For decades now, there have been series of unending debates as to whether the African continent is better off united or apart. This phenomenon has led to the rise of several schools of thought probing the feasibility of African unification and assessing whether it is indeed the antidote to curbing the continents worsening woes.
The African continent is regarded as one of the blessed continents in world, abounding in copious resources, fertile land and an extreme array of wild life species. In spite of this, the continent for a long while now has been plagued with high poverty rates, stagnated economic growth and dictatorial reigns which have deprived it of a world power house status and rendered it as a menial brand when it comes to diplomatic and economic affairs.
In forging the way forward, several scholars and leaders over the years have proposed the unification of African countries to provide the continent with a stronger bargaining and economic power to thrive in this hostile diplomatic world and enable it strike good economic deals to benefit its citizens and generations unborn. Why would this work? One can see the many benefits the EU and the United States of America have derived and still continue to derive from their unification. Continents and countries much less resourceful have managed to carve a bigger seat at the table to dictate who gets what at the negotiation table. Can anyone imagine then what Africa would gain should it be united? Major player in the provision of food in the world, of natural minerals, oil, even water, once united, it will be capable of setting prices for these commodities and dictate as well who gets what. This however is where to many others, the benefits end and the arguments against begin.
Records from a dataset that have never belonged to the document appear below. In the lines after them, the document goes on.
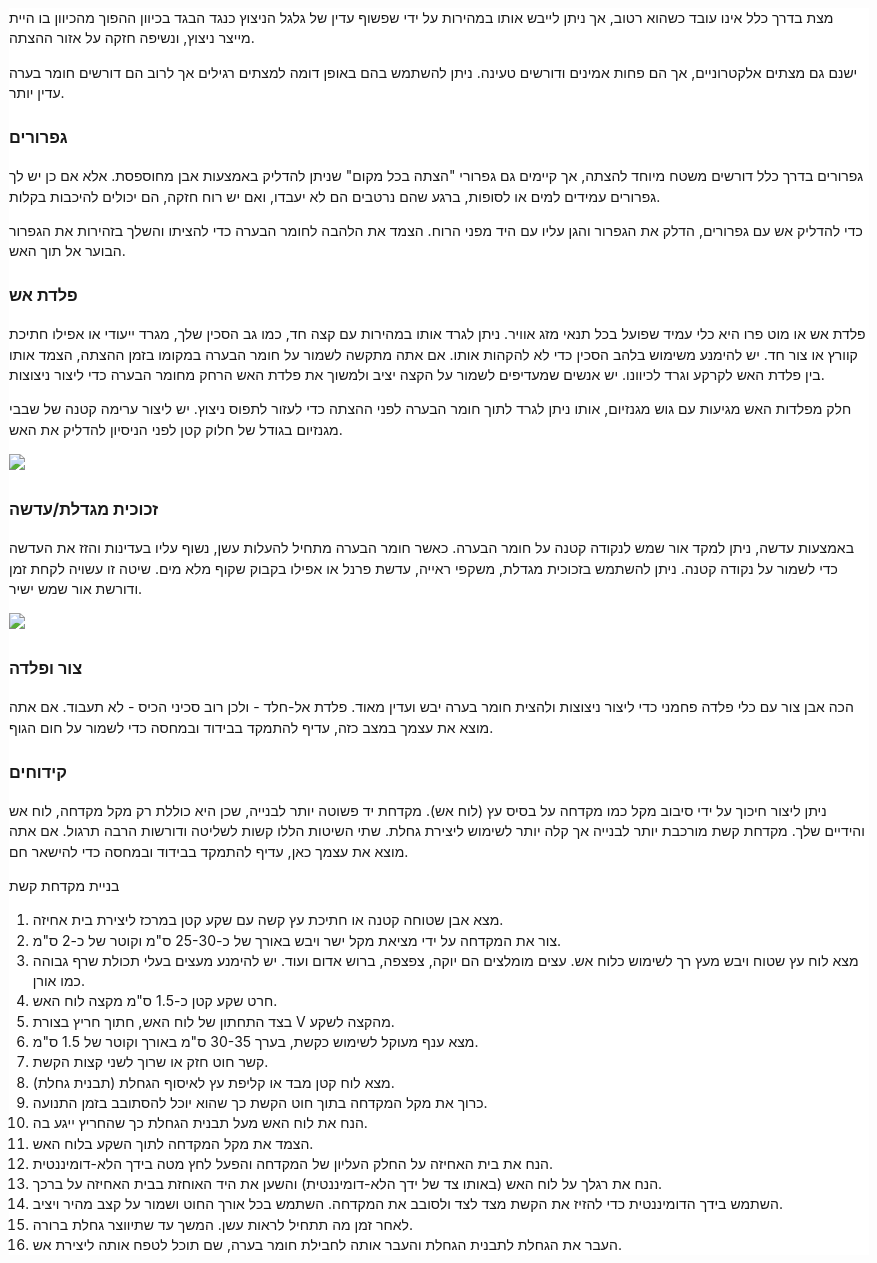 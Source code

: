 מצת בדרך כלל אינו עובד כשהוא רטוב, אך ניתן לייבש אותו במהירות על ידי שפשוף עדין של גלגל הניצוץ כנגד הבגד בכיוון ההפוך מהכיוון בו היית מייצר ניצוץ, ונשיפה חזקה על אזור ההצתה.

ישנם גם מצתים אלקטרוניים, אך הם פחות אמינים ודורשים טעינה. ניתן להשתמש בהם באופן דומה למצתים רגילים אך לרוב הם דורשים חומר בערה עדין יותר.

### גפרורים
גפרורים בדרך כלל דורשים משטח מיוחד להצתה, אך קיימים גם גפרורי "הצתה בכל מקום" שניתן להדליק באמצעות אבן מחוספסת. אלא אם כן יש לך גפרורים עמידים למים או לסופות, ברגע שהם נרטבים הם לא יעבדו, ואם יש רוח חזקה, הם יכולים להיכבות בקלות.

כדי להדליק אש עם גפרורים, הדלק את הגפרור והגן עליו עם היד מפני הרוח. הצמד את הלהבה לחומר הבערה כדי להציתו והשלך בזהירות את הגפרור הבוער אל תוך האש.

### פלדת אש
פלדת אש או מוט פרו היא כלי עמיד שפועל בכל תנאי מזג אוויר. ניתן לגרד אותו במהירות עם קצה חד, כמו גב הסכין שלך, מגרד ייעודי או אפילו חתיכת קוורץ או צור חד. יש להימנע משימוש בלהב הסכין כדי לא להקהות אותו. אם אתה מתקשה לשמור על חומר הבערה במקומו בזמן ההצתה, הצמד אותו בין פלדת האש לקרקע וגרד לכיוונו. יש אנשים שמעדיפים לשמור על הקצה יציב ולמשוך את פלדת האש הרחק מחומר הבערה כדי ליצור ניצוצות.

חלק מפלדות האש מגיעות עם גוש מגנזיום, אותו ניתן לגרד לתוך חומר הבערה לפני ההצתה כדי לעזור לתפוס ניצוץ. יש ליצור ערימה קטנה של שבבי מגנזיום בגודל של חלוק קטן לפני הניסיון להדליק את האש.

![](file:///android_asset/survival_guide/ferrorod.webp)

### זכוכית מגדלת/עדשה
באמצעות עדשה, ניתן למקד אור שמש לנקודה קטנה על חומר הבערה. כאשר חומר הבערה מתחיל להעלות עשן, נשוף עליו בעדינות והזז את העדשה כדי לשמור על נקודה קטנה. ניתן להשתמש בזכוכית מגדלת, משקפי ראייה, עדשת פרנל או אפילו בקבוק שקוף מלא מים. שיטה זו עשויה לקחת זמן ודורשת אור שמש ישיר.

![](file:///android_asset/survival_guide/fire_magnifying_glass.webp)

### צור ופלדה
הכה אבן צור עם כלי פלדה פחמני כדי ליצור ניצוצות ולהצית חומר בערה יבש ועדין מאוד. פלדת אל-חלד - ולכן רוב סכיני הכיס - לא תעבוד. אם אתה מוצא את עצמך במצב כזה, עדיף להתמקד בבידוד ובמחסה כדי לשמור על חום הגוף.

### קידוחים
ניתן ליצור חיכוך על ידי סיבוב מקל כמו מקדחה על בסיס עץ (לוח אש). מקדחת יד פשוטה יותר לבנייה, שכן היא כוללת רק מקל מקדחה, לוח אש והידיים שלך. מקדחת קשת מורכבת יותר לבנייה אך קלה יותר לשימוש ליצירת גחלת. שתי השיטות הללו קשות לשליטה ודורשות הרבה תרגול. אם אתה מוצא את עצמך כאן, עדיף להתמקד בבידוד ובמחסה כדי להישאר חם.

בניית מקדחת קשת

1. מצא אבן שטוחה קטנה או חתיכת עץ קשה עם שקע קטן במרכז ליצירת בית אחיזה.
2. צור את המקדחה על ידי מציאת מקל ישר ויבש באורך של כ-25-30 ס"מ וקוטר של כ-2 ס"מ.
3. מצא לוח עץ שטוח ויבש מעץ רך לשימוש כלוח אש. עצים מומלצים הם יוקה, צפצפה, ברוש אדום ועוד. יש להימנע מעצים בעלי תכולת שרף גבוהה כמו אורן.
4. חרט שקע קטן כ-1.5 ס"מ מקצה לוח האש.
5. בצד התחתון של לוח האש, חתוך חריץ בצורת V מהקצה לשקע.
6. מצא ענף מעוקל לשימוש כקשת, בערך 30-35 ס"מ באורך וקוטר של 1.5 ס"מ.
7. קשר חוט חזק או שרוך לשני קצות הקשת.
8. מצא לוח קטן מבד או קליפת עץ לאיסוף הגחלת (תבנית גחלת).
9. כרוך את מקל המקדחה בתוך חוט הקשת כך שהוא יוכל להסתובב בזמן התנועה.
10. הנח את לוח האש מעל תבנית הגחלת כך שהחריץ ייגע בה.
11. הצמד את מקל המקדחה לתוך השקע בלוח האש.
12. הנח את בית האחיזה על החלק העליון של המקדחה והפעל לחץ מטה בידך הלא-דומיננטית.
13. הנח את רגלך על לוח האש (באותו צד של ידך הלא-דומיננטית) והשען את היד האוחזת בבית האחיזה על ברכך.
14. השתמש בידך הדומיננטית כדי להזיז את הקשת מצד לצד ולסובב את המקדחה. השתמש בכל אורך החוט ושמור על קצב מהיר ויציב.
15. לאחר זמן מה תתחיל לראות עשן. המשך עד שתיווצר גחלת ברורה.
16. העבר את הגחלת לתבנית הגחלת והעבר אותה לחבילת חומר בערה, שם תוכל לטפח אותה ליצירת אש.
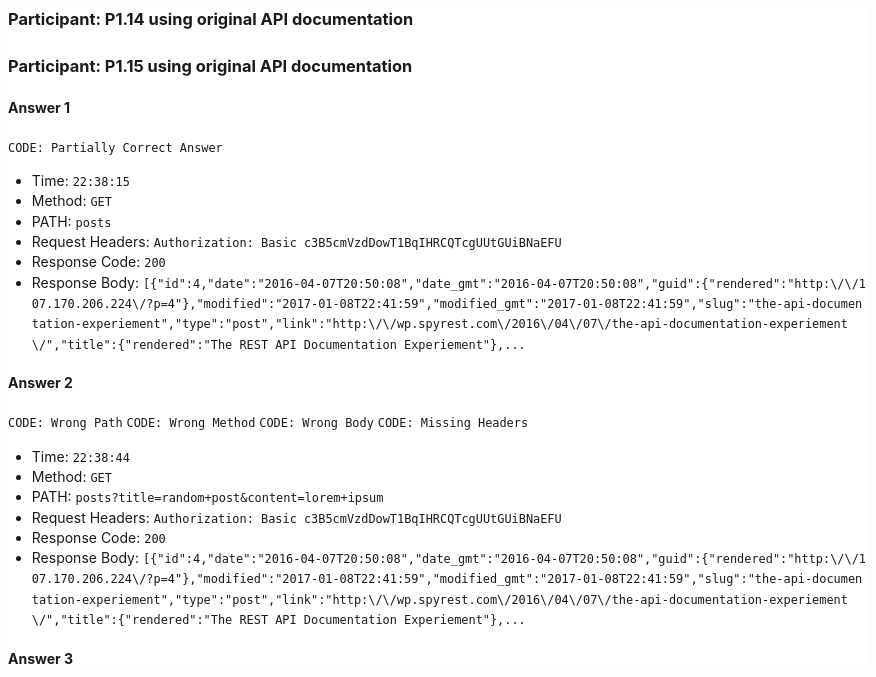 ### Participant: P1.14 using original API documentation

### Participant: P1.15 using original API documentation

#### Answer 1






`CODE: Partially Correct Answer`





- Time: ```22:38:15```
- Method: ```GET```
- PATH: ```posts```
- Request Headers: ```Authorization: Basic c3B5cmVzdDowT1BqIHRCQTcgUUtGUiBNaEFU```
- Response Code: ```200```
- Response Body: ```[{"id":4,"date":"2016-04-07T20:50:08","date_gmt":"2016-04-07T20:50:08","guid":{"rendered":"http:\/\/107.170.206.224\/?p=4"},"modified":"2017-01-08T22:41:59","modified_gmt":"2017-01-08T22:41:59","slug":"the-api-documentation-experiement","type":"post","link":"http:\/\/wp.spyrest.com\/2016\/04\/07\/the-api-documentation-experiement\/","title":{"rendered":"The REST API Documentation Experiement"},...```

#### Answer 2








`CODE: Wrong Path`
`CODE: Wrong Method`
`CODE: Wrong Body`
`CODE: Missing Headers`




- Time: ```22:38:44```
- Method: ```GET```
- PATH: ```posts?title=random+post&content=lorem+ipsum```
- Request Headers: ```Authorization: Basic c3B5cmVzdDowT1BqIHRCQTcgUUtGUiBNaEFU```
- Response Code: ```200```
- Response Body: ```[{"id":4,"date":"2016-04-07T20:50:08","date_gmt":"2016-04-07T20:50:08","guid":{"rendered":"http:\/\/107.170.206.224\/?p=4"},"modified":"2017-01-08T22:41:59","modified_gmt":"2017-01-08T22:41:59","slug":"the-api-documentation-experiement","type":"post","link":"http:\/\/wp.spyrest.com\/2016\/04\/07\/the-api-documentation-experiement\/","title":{"rendered":"The REST API Documentation Experiement"},...```

#### Answer 3





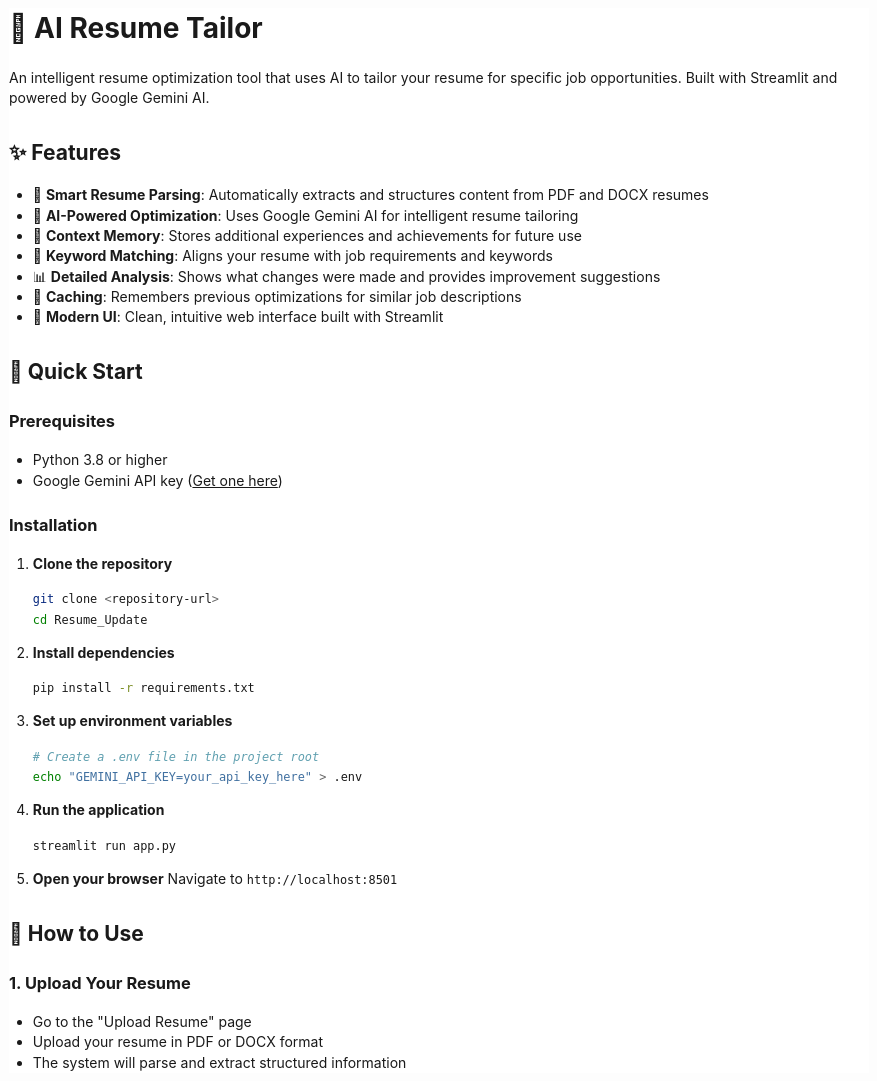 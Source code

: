 # 🎯 AI Resume Tailor

An intelligent resume optimization tool that uses AI to tailor your resume for specific job opportunities. Built with Streamlit and powered by Google Gemini AI.

## ✨ Features

- 📄 **Smart Resume Parsing**: Automatically extracts and structures content from PDF and DOCX resumes
- 🧠 **AI-Powered Optimization**: Uses Google Gemini AI for intelligent resume tailoring
- 💾 **Context Memory**: Stores additional experiences and achievements for future use
- 🎯 **Keyword Matching**: Aligns your resume with job requirements and keywords
- 📊 **Detailed Analysis**: Shows what changes were made and provides improvement suggestions
- 🔄 **Caching**: Remembers previous optimizations for similar job descriptions
- 📱 **Modern UI**: Clean, intuitive web interface built with Streamlit

## 🚀 Quick Start

### Prerequisites

- Python 3.8 or higher
- Google Gemini API key ([Get one here](https://makersuite.google.com/app/apikey))

### Installation

1. **Clone the repository**
   ```bash
   git clone <repository-url>
   cd Resume_Update
   ```

2. **Install dependencies**
   ```bash
   pip install -r requirements.txt
   ```

3. **Set up environment variables**
   ```bash
   # Create a .env file in the project root
   echo "GEMINI_API_KEY=your_api_key_here" > .env
   ```

4. **Run the application**
   ```bash
   streamlit run app.py
   ```

5. **Open your browser**
   Navigate to `http://localhost:8501`

## 📖 How to Use

### 1. Upload Your Resume
- Go to the "Upload Resume" page
- Upload your resume in PDF or DOCX format
- The system will parse and extract structured information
The diversity in culture, languages, boundary restrictions, and greedy attitudes of leaders not to talk about the slavery mentality and blame-it is that the African people have will no doubt nullify the above effects of unification. Why should we become one entity when in the end all that is going to happen will be a scramble for power which might inadvertently lead to killings and disorientation and then lead to the West intervening? The effect of becoming unified then would be Africa just becoming a bigger baby ever reliant on donations and crumbs.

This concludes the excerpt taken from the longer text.